Opening in Edge: User ‘Bell Pepper’ appears on the shared file.
Closing those two browser windows will again make those “users” disappear from the file.

I did a ‘grep’ on the word ‘Bamboo’ on my Nexctcloud server, and found the following in /apps/text/js/editor.js:

["Artichoke","Arugula","Asparagus","Avocado","Bamboo Shoot","Bean Sprout","Bean","Beet","Belgian Endive","Bell Pepper","Bitter Melon","Bitter Gourd","Bok Choy","Broccoli","Brussels Sprout","Burdock Root","Cabbage","Calabash","Caper","Carrot","Cassava","Cauliflower","Celery","Celery Root","Celtuce","Chayote","Chinese Broccoli","Corn","Baby Corn","Cucumber","English Cucumber","Gherkin","Pickling Cucumber","Daikon Radish","Edamame","Eggplant","Elephant Garlic","Endive","Curly","Escarole","Fennel","Fiddlehead","Galangal","Garlic","Ginger","Grape Leave","Green Bean","Wax Bean","Green","Amaranth Leave","Beet Green","Collard Green","Dandelion Green","Kale","Kohlrabi Green","Mustard Green","Rapini","Spinach","Swiss Chard","Turnip Green","Hearts of Palm","Horseradish","Jerusalem Artichoke","Jícama","Kale","Curly","Lacinato","Ornamental","Kohlrabi","Leeks","Lemongrass","Lettuce","Butterhead","Iceberg","Leaf","Romaine","Lotus Root","Lotus Seed","Mushroom","Napa Cabbage","Nopales","Okra","Olive","Onion","Green Onion","Parsley","Parsley Root","Parsnip","Pepper","Plantain","Potato","Pumpkin","Purslane","Radicchio","Radish","Rutabaga","Shallots","Spinach","Squash","Sweet Potato","Swiss Chard","Taro","Tomatillo","Tomato","Turnip","Water Chestnut","Water Spinach","Watercress","Winter Melon","Yams","Zucchini"]
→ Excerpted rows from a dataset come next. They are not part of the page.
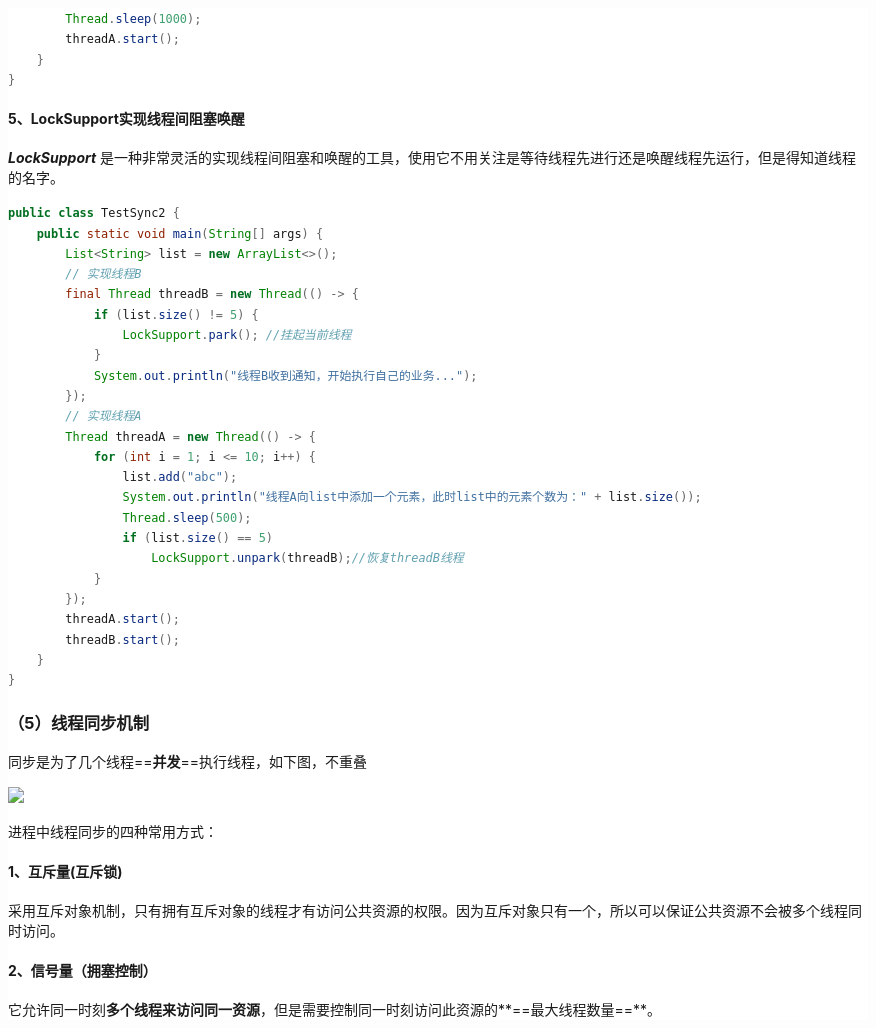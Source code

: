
 ```java
        Thread.sleep(1000);
        threadA.start();
    }
}
```

#### 5、LockSupport实现线程间阻塞唤醒

***LockSupport*** 是一种非常灵活的实现线程间阻塞和唤醒的工具，使用它不用关注是等待线程先进行还是唤醒线程先运行，但是得知道线程的名字。

```java
public class TestSync2 {
    public static void main(String[] args) {
        List<String> list = new ArrayList<>();
        // 实现线程B
        final Thread threadB = new Thread(() -> {
            if (list.size() != 5) {
                LockSupport.park(); //挂起当前线程
            }
            System.out.println("线程B收到通知，开始执行自己的业务...");
        });
        // 实现线程A
        Thread threadA = new Thread(() -> {
            for (int i = 1; i <= 10; i++) {
                list.add("abc");
                System.out.println("线程A向list中添加一个元素，此时list中的元素个数为：" + list.size());
                Thread.sleep(500);
                if (list.size() == 5)
                    LockSupport.unpark(threadB);//恢复threadB线程
            }
        });
        threadA.start();
        threadB.start();
    }
}
```



### （5）**线程**同步机制

同步是为了几个线程==**并发**==执行线程，如下图，不重叠

![](https://heyufei-1305336662.cos.ap-shanghai.myqcloud.com/my_img/7557373-da64ffd6d1effaac.jpg)

进程中线程同步的四种常用方式：

#### 1、互斥量(互斥锁)

采用互斥对象机制，只有拥有互斥对象的线程才有访问公共资源的权限。因为互斥对象只有一个，所以可以保证公共资源不会被多个线程同时访问。

#### 2、信号量（拥塞控制）

它允许同一时刻**多个线程来访问同一资源**，但是需要控制同一时刻访问此资源的**==最大线程数量==**。
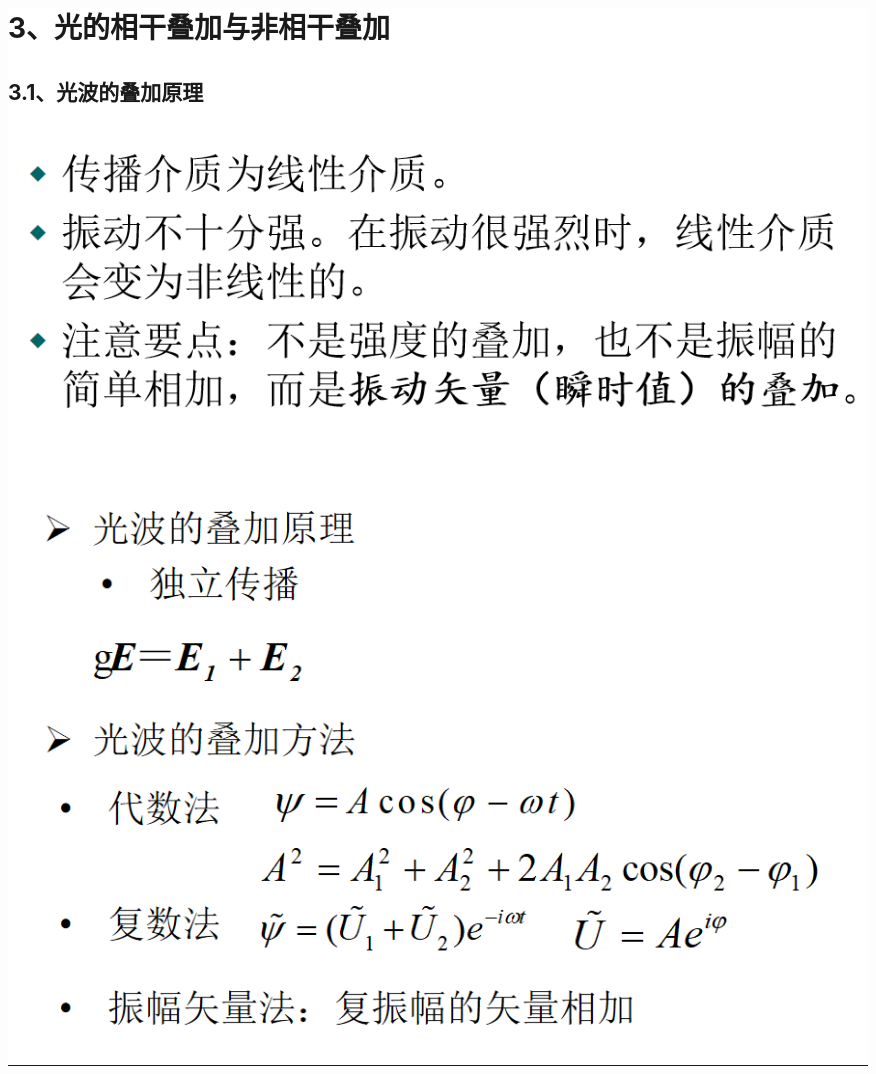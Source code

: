 




# 3、光的相干叠加与非相干叠加

## 3.1、光波的叠加原理

![image-20200530171218058](.\物理光学.assets\image-20200530171218058.png)

![image-20200530171326391](.\物理光学.assets\image-20200530171326391.png)

---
And there are several other files that pop up too in this ‘grep’ search.

Not sure what to make of this.

These are probably just place holder names, that do appear instead of of something generic, like e.g. “Guest”, when someone opens the file from a shared link and didn’t provide a name… So nothing to worry about.

You can review your web server logs to see if someone was connected, and from where.

As far as I can see, nothing seems particularly out of order there.

Probaply’ being the key word here…

But it seems silly that this does not seem to be mentioned anywhere? I mean… It can’t be that I’m the first one to see this and wonder why/what?


For what it’s worth, I’ve been on Nextcloud and this forum for years, and it’s the first I remember hearing of such a thing. Maybe you are the first.